ACTIVITY
A faithful copy of the listing below is needed, with its pictures left out.

EXERCISE INPUT
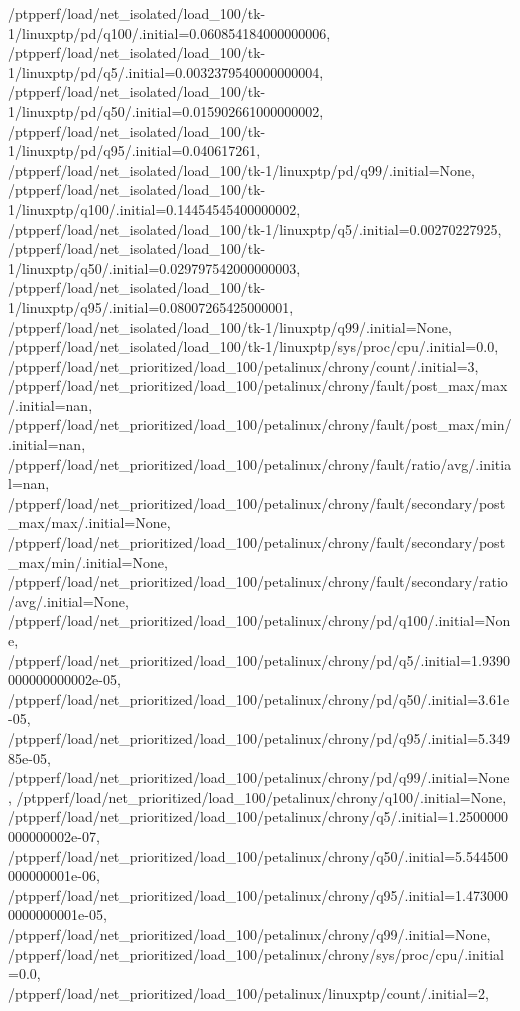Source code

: {    /ptpperf/load/net_isolated/load_100/tk-1/linuxptp/pd/q100/.initial=0.060854184000000006,
    /ptpperf/load/net_isolated/load_100/tk-1/linuxptp/pd/q5/.initial=0.0032379540000000004,
    /ptpperf/load/net_isolated/load_100/tk-1/linuxptp/pd/q50/.initial=0.015902661000000002,
    /ptpperf/load/net_isolated/load_100/tk-1/linuxptp/pd/q95/.initial=0.040617261,
    /ptpperf/load/net_isolated/load_100/tk-1/linuxptp/pd/q99/.initial=None,
    /ptpperf/load/net_isolated/load_100/tk-1/linuxptp/q100/.initial=0.14454545400000002,
    /ptpperf/load/net_isolated/load_100/tk-1/linuxptp/q5/.initial=0.00270227925,
    /ptpperf/load/net_isolated/load_100/tk-1/linuxptp/q50/.initial=0.029797542000000003,
    /ptpperf/load/net_isolated/load_100/tk-1/linuxptp/q95/.initial=0.08007265425000001,
    /ptpperf/load/net_isolated/load_100/tk-1/linuxptp/q99/.initial=None,
    /ptpperf/load/net_isolated/load_100/tk-1/linuxptp/sys/proc/cpu/.initial=0.0,
    /ptpperf/load/net_prioritized/load_100/petalinux/chrony/count/.initial=3,
    /ptpperf/load/net_prioritized/load_100/petalinux/chrony/fault/post_max/max/.initial=nan,
    /ptpperf/load/net_prioritized/load_100/petalinux/chrony/fault/post_max/min/.initial=nan,
    /ptpperf/load/net_prioritized/load_100/petalinux/chrony/fault/ratio/avg/.initial=nan,
    /ptpperf/load/net_prioritized/load_100/petalinux/chrony/fault/secondary/post_max/max/.initial=None,
    /ptpperf/load/net_prioritized/load_100/petalinux/chrony/fault/secondary/post_max/min/.initial=None,
    /ptpperf/load/net_prioritized/load_100/petalinux/chrony/fault/secondary/ratio/avg/.initial=None,
    /ptpperf/load/net_prioritized/load_100/petalinux/chrony/pd/q100/.initial=None,
    /ptpperf/load/net_prioritized/load_100/petalinux/chrony/pd/q5/.initial=1.9390000000000002e-05,
    /ptpperf/load/net_prioritized/load_100/petalinux/chrony/pd/q50/.initial=3.61e-05,
    /ptpperf/load/net_prioritized/load_100/petalinux/chrony/pd/q95/.initial=5.34985e-05,
    /ptpperf/load/net_prioritized/load_100/petalinux/chrony/pd/q99/.initial=None,
    /ptpperf/load/net_prioritized/load_100/petalinux/chrony/q100/.initial=None,
    /ptpperf/load/net_prioritized/load_100/petalinux/chrony/q5/.initial=1.2500000000000002e-07,
    /ptpperf/load/net_prioritized/load_100/petalinux/chrony/q50/.initial=5.544500000000001e-06,
    /ptpperf/load/net_prioritized/load_100/petalinux/chrony/q95/.initial=1.4730000000000001e-05,
    /ptpperf/load/net_prioritized/load_100/petalinux/chrony/q99/.initial=None,
    /ptpperf/load/net_prioritized/load_100/petalinux/chrony/sys/proc/cpu/.initial=0.0,
    /ptpperf/load/net_prioritized/load_100/petalinux/linuxptp/count/.initial=2,
}
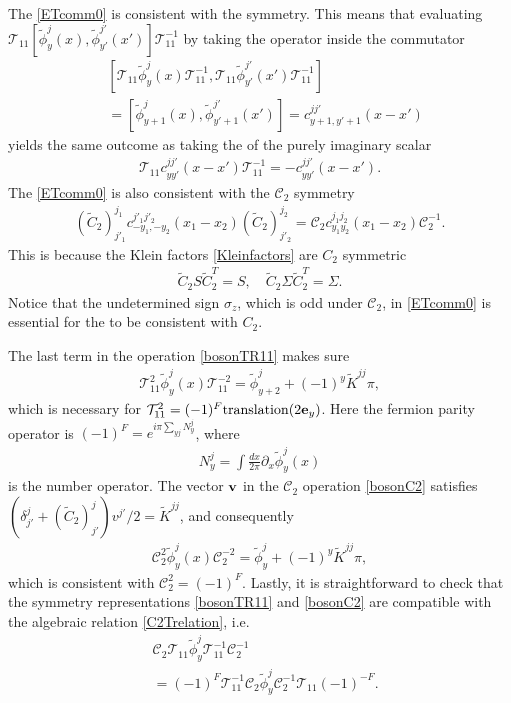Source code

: The \ETCR \eqref{ETcomm0} is consistent with the \AFTR symmetry. This means that evaluating $\mathcal{T}_{11}\left[\tilde\phi_y^j(x),\tilde\phi_{y'}^{j'}(x')\right]\mathcal{T}_{11}^{-1}$ by taking the \AFTR operator inside the commutator \begin{align}&\left[\mathcal{T}_{11}\tilde\phi_y^j(x)\mathcal{T}_{11}^{-1},\mathcal{T}_{11}\tilde\phi_{y'}^{j'}(x')\mathcal{T}_{11}^{-1}\right]\nonumber\\&=\left[\tilde\phi_{y+1}^j(x),\tilde\phi_{y'+1}^{j'}(x')\right]=c^{jj'}_{y+1,y'+1}(x-x')\end{align} yields the same outcome as taking the \TR of the purely imaginary scalar \begin{align}\mathcal{T}_{11}c^{jj'}_{yy'}(x-x')\mathcal{T}_{11}^{-1}=-c^{jj'}_{yy'}(x-x').\end{align} The \ETCR \eqref{ETcomm0} is also consistent with the $\mathcal{C}_2$ symmetry \begin{align}(\tilde{C}_2)^{j_1}_{j'_1}c^{j'_1j'_2}_{-y_1,-y_2}(x_1-x_2)(\tilde{C}_2)^{j_2}_{j'_2}=\mathcal{C}_2c^{j_1j_2}_{y_1y_2}(x_1-x_2)\mathcal{C}_2^{-1}.\label{ETcommC2consistent}\end{align} This is because the Klein factors \eqref{Kleinfactors} are $C_2$ symmetric \begin{align}\tilde{C}_2S\tilde{C}_2^T=S,\quad\tilde{C}_2\Sigma\tilde{C}_2^T=\Sigma.\end{align} Notice that the undetermined sign $\sigma_z$, which is odd under $\mathcal{C}_2$, in \eqref{ETcomm0} is essential for the \ETCR to be consistent with $C_2$.

The last term in the \AFTR operation \eqref{bosonTR11} makes sure \begin{align}\mathcal{T}_{11}^2\tilde\phi_y^j(x)\mathcal{T}_{11}^{-2}=\tilde\phi_{y+2}^j+(-1)^y\tilde{K}^{jj}\pi,\end{align} which is necessary for $\mathcal{T}^2_{11}=(-1)^F\mathrm{translation}(2{\bf e}_y)$. Here the fermion parity operator is $(-1)^F=e^{i\pi\sum_{yj}N_y^j}$, where \begin{align}N_y^j=\int\frac{dx}{2\pi}\partial_x\tilde\phi_y^j(x)\label{numop}\end{align} is the number operator. The vector ${\bf v}$ in the $\mathcal{C}_2$ operation \eqref{bosonC2} satisfies $(\delta^j_{j'}+(\tilde{C}_2)^j_{j'})v^{j'}/2=\tilde{K}^{jj}$, and consequently \begin{align}\mathcal{C}_{2}^2\tilde\phi_y^j(x)\mathcal{C}_{2}^{-2}=\tilde\phi_y^j+(-1)^y\tilde{K}^{jj}\pi,\end{align} which is consistent with $\mathcal{C}_2^2=(-1)^F$. Lastly, it is straightforward to check that the symmetry representations \eqref{bosonTR11} and \eqref{bosonC2} are compatible with the algebraic relation \eqref{C2Trelation}, i.e. \begin{align}&\mathcal{C}_2\mathcal{T}_{11}\tilde\phi^j_y\mathcal{T}_{11}^{-1}\mathcal{C}_2^{-1}\\&=(-1)^F\mathcal{T}_{11}^{-1}\mathcal{C}_2\tilde\phi^j_y\mathcal{C}_2^{-1}\mathcal{T}_{11}(-1)^{-F}.\nonumber\end{align}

RESPONSE BOX
Source code

: {    /ptpperf/load/net_isolated/load_100/tk-1/linuxptp/pd/q100/.initial=0.060854184000000006,
    /ptpperf/load/net_isolated/load_100/tk-1/linuxptp/pd/q5/.initial=0.0032379540000000004,
    /ptpperf/load/net_isolated/load_100/tk-1/linuxptp/pd/q50/.initial=0.015902661000000002,
    /ptpperf/load/net_isolated/load_100/tk-1/linuxptp/pd/q95/.initial=0.040617261,
    /ptpperf/load/net_isolated/load_100/tk-1/linuxptp/pd/q99/.initial=None,
    /ptpperf/load/net_isolated/load_100/tk-1/linuxptp/q100/.initial=0.14454545400000002,
    /ptpperf/load/net_isolated/load_100/tk-1/linuxptp/q5/.initial=0.00270227925,
    /ptpperf/load/net_isolated/load_100/tk-1/linuxptp/q50/.initial=0.029797542000000003,
    /ptpperf/load/net_isolated/load_100/tk-1/linuxptp/q95/.initial=0.08007265425000001,
    /ptpperf/load/net_isolated/load_100/tk-1/linuxptp/q99/.initial=None,
    /ptpperf/load/net_isolated/load_100/tk-1/linuxptp/sys/proc/cpu/.initial=0.0,
    /ptpperf/load/net_prioritized/load_100/petalinux/chrony/count/.initial=3,
    /ptpperf/load/net_prioritized/load_100/petalinux/chrony/fault/post_max/max/.initial=nan,
    /ptpperf/load/net_prioritized/load_100/petalinux/chrony/fault/post_max/min/.initial=nan,
    /ptpperf/load/net_prioritized/load_100/petalinux/chrony/fault/ratio/avg/.initial=nan,
    /ptpperf/load/net_prioritized/load_100/petalinux/chrony/fault/secondary/post_max/max/.initial=None,
    /ptpperf/load/net_prioritized/load_100/petalinux/chrony/fault/secondary/post_max/min/.initial=None,
    /ptpperf/load/net_prioritized/load_100/petalinux/chrony/fault/secondary/ratio/avg/.initial=None,
    /ptpperf/load/net_prioritized/load_100/petalinux/chrony/pd/q100/.initial=None,
    /ptpperf/load/net_prioritized/load_100/petalinux/chrony/pd/q5/.initial=1.9390000000000002e-05,
    /ptpperf/load/net_prioritized/load_100/petalinux/chrony/pd/q50/.initial=3.61e-05,
    /ptpperf/load/net_prioritized/load_100/petalinux/chrony/pd/q95/.initial=5.34985e-05,
    /ptpperf/load/net_prioritized/load_100/petalinux/chrony/pd/q99/.initial=None,
    /ptpperf/load/net_prioritized/load_100/petalinux/chrony/q100/.initial=None,
    /ptpperf/load/net_prioritized/load_100/petalinux/chrony/q5/.initial=1.2500000000000002e-07,
    /ptpperf/load/net_prioritized/load_100/petalinux/chrony/q50/.initial=5.544500000000001e-06,
    /ptpperf/load/net_prioritized/load_100/petalinux/chrony/q95/.initial=1.4730000000000001e-05,
    /ptpperf/load/net_prioritized/load_100/petalinux/chrony/q99/.initial=None,
    /ptpperf/load/net_prioritized/load_100/petalinux/chrony/sys/proc/cpu/.initial=0.0,
    /ptpperf/load/net_prioritized/load_100/petalinux/linuxptp/count/.initial=2,
}
Source code

: The \ETCR \eqref{ETcomm0} is consistent with the \AFTR symmetry. This means that evaluating $\mathcal{T}_{11}\left[\tilde\phi_y^j(x),\tilde\phi_{y'}^{j'}(x')\right]\mathcal{T}_{11}^{-1}$ by taking the \AFTR operator inside the commutator \begin{align}&\left[\mathcal{T}_{11}\tilde\phi_y^j(x)\mathcal{T}_{11}^{-1},\mathcal{T}_{11}\tilde\phi_{y'}^{j'}(x')\mathcal{T}_{11}^{-1}\right]\nonumber\\&=\left[\tilde\phi_{y+1}^j(x),\tilde\phi_{y'+1}^{j'}(x')\right]=c^{jj'}_{y+1,y'+1}(x-x')\end{align} yields the same outcome as taking the \TR of the purely imaginary scalar \begin{align}\mathcal{T}_{11}c^{jj'}_{yy'}(x-x')\mathcal{T}_{11}^{-1}=-c^{jj'}_{yy'}(x-x').\end{align} The \ETCR \eqref{ETcomm0} is also consistent with the $\mathcal{C}_2$ symmetry \begin{align}(\tilde{C}_2)^{j_1}_{j'_1}c^{j'_1j'_2}_{-y_1,-y_2}(x_1-x_2)(\tilde{C}_2)^{j_2}_{j'_2}=\mathcal{C}_2c^{j_1j_2}_{y_1y_2}(x_1-x_2)\mathcal{C}_2^{-1}.\label{ETcommC2consistent}\end{align} This is because the Klein factors \eqref{Kleinfactors} are $C_2$ symmetric \begin{align}\tilde{C}_2S\tilde{C}_2^T=S,\quad\tilde{C}_2\Sigma\tilde{C}_2^T=\Sigma.\end{align} Notice that the undetermined sign $\sigma_z$, which is odd under $\mathcal{C}_2$, in \eqref{ETcomm0} is essential for the \ETCR to be consistent with $C_2$.

The last term in the \AFTR operation \eqref{bosonTR11} makes sure \begin{align}\mathcal{T}_{11}^2\tilde\phi_y^j(x)\mathcal{T}_{11}^{-2}=\tilde\phi_{y+2}^j+(-1)^y\tilde{K}^{jj}\pi,\end{align} which is necessary for $\mathcal{T}^2_{11}=(-1)^F\mathrm{translation}(2{\bf e}_y)$. Here the fermion parity operator is $(-1)^F=e^{i\pi\sum_{yj}N_y^j}$, where \begin{align}N_y^j=\int\frac{dx}{2\pi}\partial_x\tilde\phi_y^j(x)\label{numop}\end{align} is the number operator. The vector ${\bf v}$ in the $\mathcal{C}_2$ operation \eqref{bosonC2} satisfies $(\delta^j_{j'}+(\tilde{C}_2)^j_{j'})v^{j'}/2=\tilde{K}^{jj}$, and consequently \begin{align}\mathcal{C}_{2}^2\tilde\phi_y^j(x)\mathcal{C}_{2}^{-2}=\tilde\phi_y^j+(-1)^y\tilde{K}^{jj}\pi,\end{align} which is consistent with $\mathcal{C}_2^2=(-1)^F$. Lastly, it is straightforward to check that the symmetry representations \eqref{bosonTR11} and \eqref{bosonC2} are compatible with the algebraic relation \eqref{C2Trelation}, i.e. \begin{align}&\mathcal{C}_2\mathcal{T}_{11}\tilde\phi^j_y\mathcal{T}_{11}^{-1}\mathcal{C}_2^{-1}\\&=(-1)^F\mathcal{T}_{11}^{-1}\mathcal{C}_2\tilde\phi^j_y\mathcal{C}_2^{-1}\mathcal{T}_{11}(-1)^{-F}.\nonumber\end{align}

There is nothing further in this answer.